Porque, si dejamos de lado las grandilocuentes declaraciones
que defienden la gran riqueza (teórica) de la diversidad, y nos ceñimos a los
hechos concretos: leyes, presupuestos, políticas… ¿alguien puede presentar una
lista, por breve que sea, que demuestre que los políticos españoles de
cualquier signo hayan favorecido las peculiaridades de los pueblos que no están
configurados históricamente según la matriz castellana? Cataluña aporta el 19,6
% del presupuesto del Instituto Cervantes, pero tiene que pagar de su bolsillo
cualquier atención o promoción de su propia lengua. No olvidemos que la lengua
es una muestra de esa « rica diversidad de los pueblos de España» de que
ustedes hablan en su documento. Rica, sí. Y costosa, también.

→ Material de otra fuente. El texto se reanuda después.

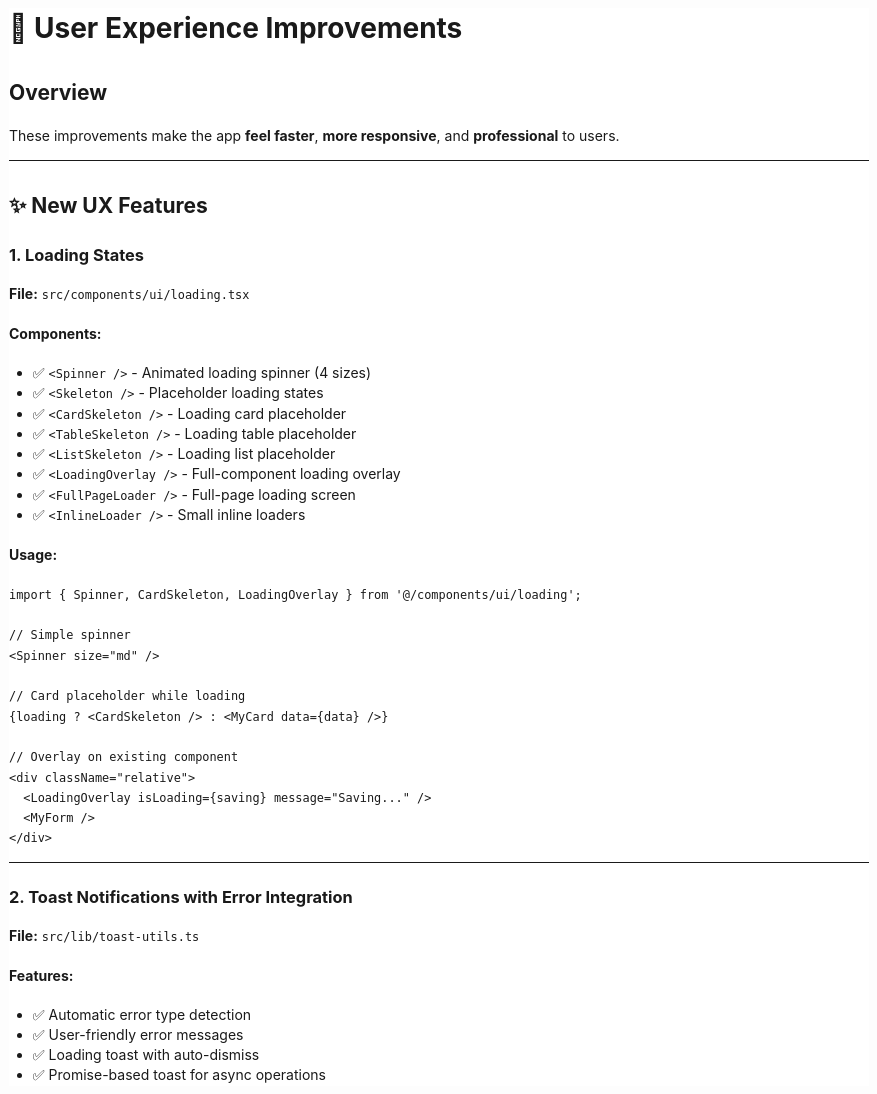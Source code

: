 # 🎨 User Experience Improvements

## Overview
These improvements make the app **feel faster**, **more responsive**, and **professional** to users.

---

## ✨ New UX Features

### 1. **Loading States**
**File:** `src/components/ui/loading.tsx`

#### Components:
- ✅ `<Spinner />` - Animated loading spinner (4 sizes)
- ✅ `<Skeleton />` - Placeholder loading states
- ✅ `<CardSkeleton />` - Loading card placeholder
- ✅ `<TableSkeleton />` - Loading table placeholder
- ✅ `<ListSkeleton />` - Loading list placeholder
- ✅ `<LoadingOverlay />` - Full-component loading overlay
- ✅ `<FullPageLoader />` - Full-page loading screen
- ✅ `<InlineLoader />` - Small inline loaders

#### Usage:
```tsx
import { Spinner, CardSkeleton, LoadingOverlay } from '@/components/ui/loading';

// Simple spinner
<Spinner size="md" />

// Card placeholder while loading
{loading ? <CardSkeleton /> : <MyCard data={data} />}

// Overlay on existing component
<div className="relative">
  <LoadingOverlay isLoading={saving} message="Saving..." />
  <MyForm />
</div>
```

---

### 2. **Toast Notifications with Error Integration**
**File:** `src/lib/toast-utils.ts`

#### Features:
- ✅ Automatic error type detection
- ✅ User-friendly error messages
- ✅ Loading toast with auto-dismiss
- ✅ Promise-based toast for async operations
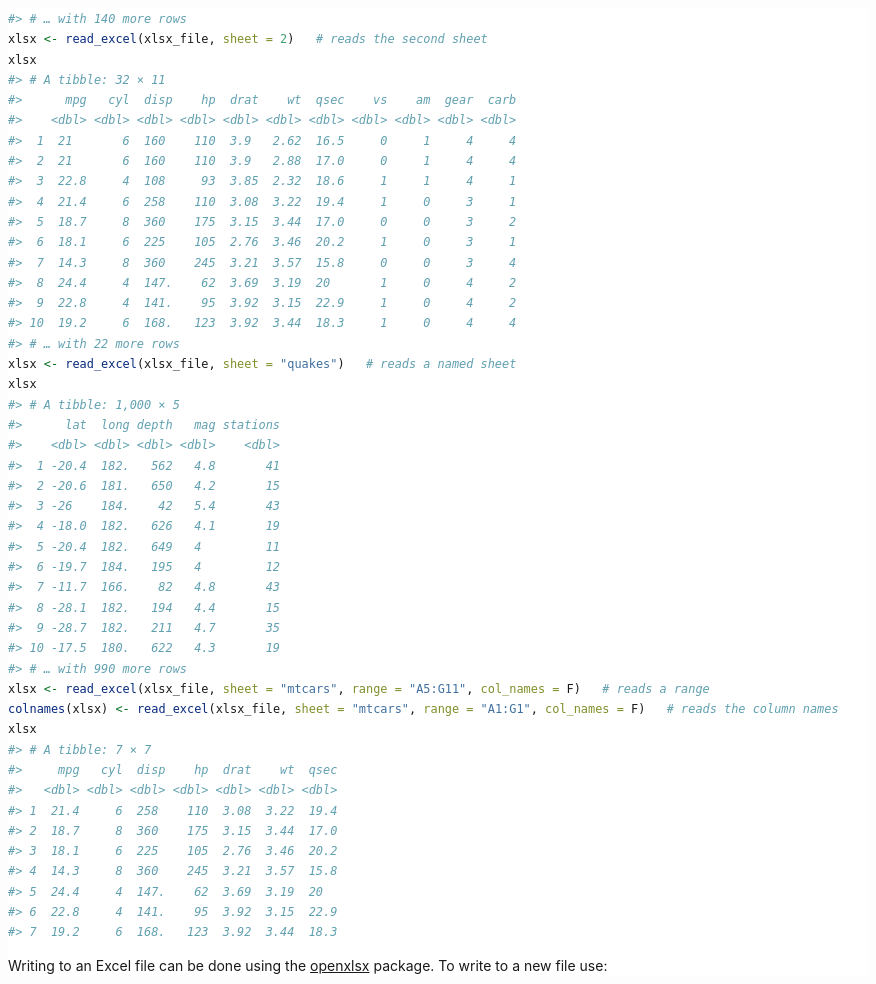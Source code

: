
 ```r
#> # … with 140 more rows
xlsx <- read_excel(xlsx_file, sheet = 2)   # reads the second sheet
xlsx
#> # A tibble: 32 × 11
#>      mpg   cyl  disp    hp  drat    wt  qsec    vs    am  gear  carb
#>    <dbl> <dbl> <dbl> <dbl> <dbl> <dbl> <dbl> <dbl> <dbl> <dbl> <dbl>
#>  1  21       6  160    110  3.9   2.62  16.5     0     1     4     4
#>  2  21       6  160    110  3.9   2.88  17.0     0     1     4     4
#>  3  22.8     4  108     93  3.85  2.32  18.6     1     1     4     1
#>  4  21.4     6  258    110  3.08  3.22  19.4     1     0     3     1
#>  5  18.7     8  360    175  3.15  3.44  17.0     0     0     3     2
#>  6  18.1     6  225    105  2.76  3.46  20.2     1     0     3     1
#>  7  14.3     8  360    245  3.21  3.57  15.8     0     0     3     4
#>  8  24.4     4  147.    62  3.69  3.19  20       1     0     4     2
#>  9  22.8     4  141.    95  3.92  3.15  22.9     1     0     4     2
#> 10  19.2     6  168.   123  3.92  3.44  18.3     1     0     4     4
#> # … with 22 more rows
xlsx <- read_excel(xlsx_file, sheet = "quakes")   # reads a named sheet
xlsx
#> # A tibble: 1,000 × 5
#>      lat  long depth   mag stations
#>    <dbl> <dbl> <dbl> <dbl>    <dbl>
#>  1 -20.4  182.   562   4.8       41
#>  2 -20.6  181.   650   4.2       15
#>  3 -26    184.    42   5.4       43
#>  4 -18.0  182.   626   4.1       19
#>  5 -20.4  182.   649   4         11
#>  6 -19.7  184.   195   4         12
#>  7 -11.7  166.    82   4.8       43
#>  8 -28.1  182.   194   4.4       15
#>  9 -28.7  182.   211   4.7       35
#> 10 -17.5  180.   622   4.3       19
#> # … with 990 more rows
xlsx <- read_excel(xlsx_file, sheet = "mtcars", range = "A5:G11", col_names = F)   # reads a range
colnames(xlsx) <- read_excel(xlsx_file, sheet = "mtcars", range = "A1:G1", col_names = F)   # reads the column names
xlsx
#> # A tibble: 7 × 7
#>     mpg   cyl  disp    hp  drat    wt  qsec
#>   <dbl> <dbl> <dbl> <dbl> <dbl> <dbl> <dbl>
#> 1  21.4     6  258    110  3.08  3.22  19.4
#> 2  18.7     8  360    175  3.15  3.44  17.0
#> 3  18.1     6  225    105  2.76  3.46  20.2
#> 4  14.3     8  360    245  3.21  3.57  15.8
#> 5  24.4     4  147.    62  3.69  3.19  20  
#> 6  22.8     4  141.    95  3.92  3.15  22.9
#> 7  19.2     6  168.   123  3.92  3.44  18.3
```

Writing to an Excel file can be done using the [openxlsx][pkg-openxlsx] package. To write to a new file use:


[BSS]: https://bss.au.dk/en/
[course-help]: https://github.com/bss-osca/tfa/issues
[cran]: https://cloud.r-project.org
[cheatsheet-readr]: https://rawgit.com/rstudio/cheatsheets/master/data-import.pdf
[course-welcome-to-the-tidyverse]: https://github.com/rstudio-education/welcome-to-the-tidyverse
[DataCamp]: https://www.datacamp.com/
[datacamp-signup]: https://www.datacamp.com/groups/shared_links/cbaee6c73e7d78549a9e32a900793b2d5491ace1824efc1760a6729735948215
[datacamp-r-intro]: https://learn.datacamp.com/courses/free-introduction-to-r
[datacamp-r-rmarkdown]: https://campus.datacamp.com/courses/reporting-with-rmarkdown
[datacamp-r-communicating]: https://learn.datacamp.com/courses/communicating-with-data-in-the-tidyverse
[datacamp-r-communicating-chap3]: https://campus.datacamp.com/courses/communicating-with-data-in-the-tidyverse/introduction-to-rmarkdown
[datacamp-r-communicating-chap4]: https://campus.datacamp.com/courses/communicating-with-data-in-the-tidyverse/customizing-your-rmarkdown-report
[datacamp-r-intermediate]: https://learn.datacamp.com/courses/intermediate-r
[datacamp-r-intermediate-chap1]: https://campus.datacamp.com/courses/intermediate-r/chapter-1-conditionals-and-control-flow
[datacamp-r-intermediate-chap2]: https://campus.datacamp.com/courses/intermediate-r/chapter-2-loops
[datacamp-r-intermediate-chap3]: https://campus.datacamp.com/courses/intermediate-r/chapter-3-functions
[datacamp-r-intermediate-chap4]: https://campus.datacamp.com/courses/intermediate-r/chapter-4-the-apply-family
[datacamp-r-functions]: https://learn.datacamp.com/courses/introduction-to-writing-functions-in-r
[datacamp-r-tidyverse]: https://learn.datacamp.com/courses/introduction-to-the-tidyverse
[datacamp-r-strings]: https://learn.datacamp.com/courses/string-manipulation-with-stringr-in-r
[datacamp-r-dplyr]: https://learn.datacamp.com/courses/data-manipulation-with-dplyr
[datacamp-r-dplyr-bakeoff]: https://learn.datacamp.com/courses/working-with-data-in-the-tidyverse
[datacamp-r-ggplot2-intro]: https://learn.datacamp.com/courses/introduction-to-data-visualization-with-ggplot2
[datacamp-r-ggplot2-intermediate]: https://learn.datacamp.com/courses/intermediate-data-visualization-with-ggplot2
[dplyr-cran]: https://CRAN.R-project.org/package=dplyr
[debug-in-r]: https://rstats.wtf/debugging-r-code.html
[excel-vs-r]: https://www.jessesadler.com/post/excel-vs-r/
[google-form]: https://forms.gle/s39GeDGV9AzAXUo18
[google-grupper]: https://docs.google.com/spreadsheets/d/1DHxthd5AQywAU4Crb3hM9rnog2GqGQYZ2o175SQgn_0/edit?usp=sharing
[GitHub]: https://github.com/
[git-install]: https://git-scm.com/downloads
[github-actions]: https://github.com/features/actions
[github-pages]: https://pages.github.com/
[happy-git]: https://happygitwithr.com
[hg-install-git]: https://happygitwithr.com/install-git.html
[hg-why]: https://happygitwithr.com/big-picture.html#big-picture
[hg-github-reg]: https://happygitwithr.com/github-acct.html#github-acct
[hg-git-install]: https://happygitwithr.com/install-git.html#install-git
[hg-exist-github-first]: https://happygitwithr.com/existing-github-first.html
[hg-exist-github-last]: https://happygitwithr.com/existing-github-last.html
[hg-credential-helper]: https://happygitwithr.com/credential-caching.html
[hypothes.is]: https://web.hypothes.is/
[osca-programme]: https://kandidat.au.dk/en/operationsandsupplychainanalytics/
[Peergrade]: https://peergrade.io
[peergrade-signup]: https://app.peergrade.io/join
[point-and-click]: https://en.wikipedia.org/wiki/Point_and_click
[pkg-bookdown]: https://bookdown.org/yihui/bookdown/
[pkg-openxlsx]: https://ycphs.github.io/openxlsx/index.html
[pkg-ropensci-writexl]: https://docs.ropensci.org/writexl/
[pkg-jsonlite]: https://cran.r-project.org/web/packages/jsonlite/index.html
[R]: https://www.r-project.org
[RStudio]: https://rstudio.com
[rstudio-cloud]: https://rstudio.cloud/spaces/176810/join?access_code=LSGnG2EXTuzSyeYaNXJE77vP33DZUoeMbC0xhfCz
[r-cloud-mod12]: https://rstudio.cloud/spaces/176810/project/2963819
[r-cloud-mod13]: https://rstudio.cloud/spaces/176810/project/3020139
[r-cloud-mod14]: https://rstudio.cloud/spaces/176810/project/3020322
[r-cloud-mod15]: https://rstudio.cloud/spaces/176810/project/3020509
[r-cloud-mod16]: https://rstudio.cloud/spaces/176810/project/3026754
[r-cloud-mod17]: https://rstudio.cloud/spaces/176810/project/3034015
[r-cloud-mod18]: https://rstudio.cloud/spaces/176810/project/3130795
[r-cloud-mod19]: https://rstudio.cloud/spaces/176810/project/3266132
[rstudio-download]: https://rstudio.com/products/rstudio/download/#download
[rstudio-customizing]: https://support.rstudio.com/hc/en-us/articles/200549016-Customizing-RStudio
[rstudio-key-shortcuts]: https://support.rstudio.com/hc/en-us/articles/200711853-Keyboard-Shortcuts
[rstudio-workbench]: https://www.rstudio.com/wp-content/uploads/2014/04/rstudio-workbench.png
[r-markdown]: https://rmarkdown.rstudio.com/
[ropensci-writexl]: https://docs.ropensci.org/writexl/
[r4ds-pipes]: https://r4ds.had.co.nz/pipes.html
[r4ds-factors]: https://r4ds.had.co.nz/factors.html
[r4ds-strings]: https://r4ds.had.co.nz/strings.html
[r4ds-iteration]: https://r4ds.had.co.nz/iteration.html
[stat-545]: https://stat545.com
[stat-545-functions-part1]: https://stat545.com/functions-part1.html
[stat-545-functions-part2]: https://stat545.com/functions-part2.html
[stat-545-functions-part3]: https://stat545.com/functions-part3.html
[slides-welcome]: https://bss-osca.github.io/tfa/slides/00-tfa_welcome.html
[slides-m1-3]: https://bss-osca.github.io/tfa/slides/01-welcome_r_part.html
[slides-m4-5]: https://bss-osca.github.io/tfa/slides/02-programming.html
[slides-m6-8]: https://bss-osca.github.io/tfa/slides/03-transform.html
[slides-m9]: https://bss-osca.github.io/tfa/slides/04-plot.html
[slides-m83]: https://bss-osca.github.io/tfa/slides/05-joins.html
[tidyverse-main-page]: https://www.tidyverse.org
[tidyverse-packages]: https://www.tidyverse.org/packages/
[tidyverse-core]: https://www.tidyverse.org/packages/#core-tidyverse
[tidyverse-ggplot2]: https://ggplot2.tidyverse.org/
[tidyverse-dplyr]: https://dplyr.tidyverse.org/
[tidyverse-tidyr]: https://tidyr.tidyverse.org/
[tidyverse-readr]: https://readr.tidyverse.org/
[tidyverse-purrr]: https://purrr.tidyverse.org/
[tidyverse-tibble]: https://tibble.tidyverse.org/
[tidyverse-stringr]: https://stringr.tidyverse.org/
[tidyverse-forcats]: https://forcats.tidyverse.org/
[tidyverse-readxl]: https://readxl.tidyverse.org
[tidyverse-googlesheets4]: https://googlesheets4.tidyverse.org/index.html
[tutorial-markdown]: https://commonmark.org/help/tutorial/
[Udemy]: https://www.udemy.com/
[vba-yt-course1]: https://www.youtube.com/playlist?list=PLpOAvcoMay5S_hb2D7iKznLqJ8QG_pde0
[vba-course1-hello]: https://youtu.be/f42OniDWaIo
[vba-yt-course2]: https://www.youtube.com/playlist?list=PL3A6U40JUYCi4njVx59-vaUxYkG0yRO4m
[vba-course2-devel-tab]: https://youtu.be/awEOUaw9q58
[vba-course2-devel-editor]: https://youtu.be/awEOUaw9q58
[vba-course2-devel-project]: https://youtu.be/fp6PTbU7bXo
[vba-course2-devel-properties]: https://youtu.be/ks2QYKAd9Xw
[vba-course2-devel-hello]: https://youtu.be/EQ6tDWBc8G4
[video-install]: https://vimeo.com/415501284
[video-rstudio-intro]: https://vimeo.com/416391353
[video-packages]: https://vimeo.com/416743698
[video-projects]: https://vimeo.com/319318233
[video-r-intro-p1]: https://www.youtube.com/watch?v=vGY5i_J2c-c
[video-r-intro-p2]: https://www.youtube.com/watch?v=w8_XdYI3reU
[video-r-intro-p3]: https://www.youtube.com/watch?v=NuY6jY4qE7I
[video-subsetting]: https://www.youtube.com/watch?v=hWbgqzsQJF0&list=PLjTlxb-wKvXPqyY3FZDO8GqIaWuEDy-Od&index=10&t=0s
[video-datatypes]: https://www.youtube.com/watch?v=5AQM-yUX9zg&list=PLjTlxb-wKvXPqyY3FZDO8GqIaWuEDy-Od&index=10
[video-control-structures]: https://www.youtube.com/watch?v=s_h9ruNwI_0
[video-conditional-loops]: https://www.youtube.com/watch?v=2evtsnPaoDg
[video-functions]: https://www.youtube.com/watch?v=ffPeac3BigM
[video-tibble-vs-df]: https://www.youtube.com/watch?v=EBk6PnvE1R4
[video-dplyr]: https://www.youtube.com/watch?v=aywFompr1F4
[wiki-snake-case]: https://en.wikipedia.org/wiki/Snake_case
[wiki-camel-case]: https://en.wikipedia.org/wiki/Camel_case
[wiki-interpreted]: https://en.wikipedia.org/wiki/Interpreted_language
[wiki-literate-programming]: https://en.wikipedia.org/wiki/Literate_programming
[wiki-csv]: https://en.wikipedia.org/wiki/Comma-separated_values
[wiki-json]: https://en.wikipedia.org/wiki/JSON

Por lo que respecta a la relación unidad / diversidad, me siento en la fraterna obligación de señalar
el sentimiento generalizado que tenemos en Cataluña de que tradicionalmente ha
habido y hay poca o nula colaboración por parte de la Iglesia Española
(castellana) en el cuidado –y ya no digamos promoción– de esa diversidad que
tan bellamente elogian. O si prefieren en lenguaje inverso: en Cataluña se
tiene la sensación de que la Iglesia Española ha mantenido tradicionalmente una
colaboración excesivamente celosa con el poder central en su empeño por reducir
la diversidad cultural dentro del reino. Tres siglos de experiencia
ininterrumpida abren los ojos al más obcecado: la mayoría de los obispos (no catalanes) impuestos a las diócesis
catalanas se han mostrado más celosos por construir el reino de su señor rey, que por ponerse al
servicio del Reino de Dios. He dicho la «mayoría»,
y no he dicho «todos», porque sería
injusto no reconocer que excepcionalmente ha habido obispos identificados con
el pueblo a que habían sido destinados y no sólo con el pueblo de que procedían.
Dicho esto, incluyo una pequeña muestra de lo que fue tónica general:
Por el Decreto de Nueva Planta (1715) Felipe V suprime el «privilegio de extranjería»,
que él mismo había aprobado quince años atrás y por el que se establecía que
«los estranjeros no puedan obtener beneficios ni oficios eclesiásticos en
Cataluña».
En 1715 suprimió esa limitación. Los episcopologios y abaciologios dan fe del
celo y de la presteza con que a partir de aquel momento se aprovecharon las
nuevas oportunidades legislativas…
«Amonestamos a todos los Predicadores (atendido el mandato de Nuestro
Rey que Dios guarde) procuren que se extienda la lengua castellana, predicando
en ella, a lo menos, los sermones Panegíricos.» (Decreto del obispo de Vic, fray Bartolomé
de Sarmentero, 10 de diciembre de 1769.)
A
principios del siglo pasado, dos exgobernadores civiles en provincias catalanas,
José Martos O’Neale y Julio Amado
(ése, además, periodista) escribieron un libro sobre su experiencia política en
Cataluña: Peligro nacional. Estudios e impresiones sobre el
catalanismo, Madrid 1901, y en él aconsejaban «confiar los intereses de la Iglesia en Cataluña y la dirección de las
conciencias cristianas, como así mismo la propagación y conservación de la fe
católica, a obispos y sacerdotes de otras provincias españolas» (p.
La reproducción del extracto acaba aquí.